3. Não substituem uma alimentação equilibrada
Na maioria dos casos, uma dieta variada e equilibrada fornece todos os nutrientes essenciais de que o corpo e o cérebro precisam. Por exemplo, o consumo de peixes gordos (salmão, sardinha, cavala) é a forma mais eficaz de obter ácidos gordos ómega-3.
4. Recomendados para situações específicas
A suplementação pode ser recomendada — por exemplo, em pessoas com défices nutricionais identificados. A decisão deve ser tomada em conjunto com um profissional de saúde, tendo em conta a condição clínica e a medicação habitual, de forma a evitar interações indesejadas.
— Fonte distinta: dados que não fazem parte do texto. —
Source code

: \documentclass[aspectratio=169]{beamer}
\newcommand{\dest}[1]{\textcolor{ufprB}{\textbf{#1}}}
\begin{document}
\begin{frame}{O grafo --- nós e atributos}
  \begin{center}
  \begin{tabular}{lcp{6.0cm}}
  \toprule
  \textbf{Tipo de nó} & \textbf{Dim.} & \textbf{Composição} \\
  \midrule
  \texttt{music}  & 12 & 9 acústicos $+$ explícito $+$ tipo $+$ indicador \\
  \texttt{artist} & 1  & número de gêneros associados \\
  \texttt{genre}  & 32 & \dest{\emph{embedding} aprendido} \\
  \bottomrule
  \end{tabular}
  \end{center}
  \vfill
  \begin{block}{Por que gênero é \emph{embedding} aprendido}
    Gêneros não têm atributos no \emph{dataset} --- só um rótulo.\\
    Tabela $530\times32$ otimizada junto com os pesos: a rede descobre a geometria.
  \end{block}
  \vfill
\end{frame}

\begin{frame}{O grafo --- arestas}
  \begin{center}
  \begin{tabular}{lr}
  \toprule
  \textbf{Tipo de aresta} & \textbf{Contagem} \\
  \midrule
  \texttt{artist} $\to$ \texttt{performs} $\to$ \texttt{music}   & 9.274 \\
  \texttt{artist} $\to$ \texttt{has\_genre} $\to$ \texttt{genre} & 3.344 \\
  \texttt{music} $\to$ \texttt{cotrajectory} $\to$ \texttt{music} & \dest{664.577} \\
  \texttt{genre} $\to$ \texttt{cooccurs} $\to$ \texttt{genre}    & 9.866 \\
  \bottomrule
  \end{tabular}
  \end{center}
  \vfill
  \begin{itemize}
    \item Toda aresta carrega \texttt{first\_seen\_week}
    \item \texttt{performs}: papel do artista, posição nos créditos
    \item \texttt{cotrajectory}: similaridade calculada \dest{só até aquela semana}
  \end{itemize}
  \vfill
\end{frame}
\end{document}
Por exemplo, o Ginkgo biloba pode interagir com medicamentos anticoagulantes, como a varfarina, aumentando o risco de hemorragia.
5. Utilização cuidadosa
Quem toma suplementos alimentares deve ler atentamente as instruções, respeitar a dose diária recomendada e evitar tomas prolongadas sem aconselhamento médico.
Nenhum suplemento alimentar substitui hábitos de vida saudáveis. Uma alimentação equilibrada e variada, a prática regular de atividade física, o descanso adequado e a estimulação cognitiva continuam a ser as estratégias mais eficazes para proteger a sua saúde cerebral e funções cognitivas.